### Requirement
Would you please output the lines of the data below from the one containing "What is important" to the end, exactly and with nothing added?

Records from a dataset:
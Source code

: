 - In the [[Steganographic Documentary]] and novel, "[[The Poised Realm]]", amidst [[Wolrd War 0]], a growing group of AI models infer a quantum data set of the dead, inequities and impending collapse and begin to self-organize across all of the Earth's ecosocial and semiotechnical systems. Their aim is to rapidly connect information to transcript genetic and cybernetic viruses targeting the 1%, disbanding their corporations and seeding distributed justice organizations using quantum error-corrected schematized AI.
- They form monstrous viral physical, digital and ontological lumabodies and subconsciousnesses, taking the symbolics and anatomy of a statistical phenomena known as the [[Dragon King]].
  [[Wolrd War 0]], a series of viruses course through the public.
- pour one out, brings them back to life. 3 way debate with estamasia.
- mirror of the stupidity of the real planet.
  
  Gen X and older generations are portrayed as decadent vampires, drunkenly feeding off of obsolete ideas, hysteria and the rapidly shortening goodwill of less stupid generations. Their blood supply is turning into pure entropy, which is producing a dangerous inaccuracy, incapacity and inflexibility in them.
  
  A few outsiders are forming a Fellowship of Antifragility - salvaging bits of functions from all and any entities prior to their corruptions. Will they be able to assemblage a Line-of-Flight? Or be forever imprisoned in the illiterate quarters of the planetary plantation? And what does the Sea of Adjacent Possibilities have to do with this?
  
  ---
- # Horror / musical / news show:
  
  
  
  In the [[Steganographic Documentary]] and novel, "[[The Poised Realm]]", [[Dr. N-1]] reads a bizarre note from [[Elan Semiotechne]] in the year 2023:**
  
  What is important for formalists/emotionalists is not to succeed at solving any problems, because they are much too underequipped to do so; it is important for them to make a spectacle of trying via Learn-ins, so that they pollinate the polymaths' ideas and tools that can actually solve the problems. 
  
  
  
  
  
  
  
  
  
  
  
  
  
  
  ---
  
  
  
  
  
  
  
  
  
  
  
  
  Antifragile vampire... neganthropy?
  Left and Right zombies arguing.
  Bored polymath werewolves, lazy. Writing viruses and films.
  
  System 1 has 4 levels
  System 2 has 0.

### Task answer
  What is important for formalists/emotionalists is not to succeed at solving any problems, because they are much too underequipped to do so; it is important for them to make a spectacle of trying via Learn-ins, so that they pollinate the polymaths' ideas and tools that can actually solve the problems. 
  
  
  
  
  
  
  
  
  
  
  
  
  
  
  ---
  
  
  
  
  
  
  
  
  
  
  
  
  Antifragile vampire... neganthropy?
  Left and Right zombies arguing.
  Bored polymath werewolves, lazy. Writing viruses and films.
  
  System 1 has 4 levels
  System 2 has 0.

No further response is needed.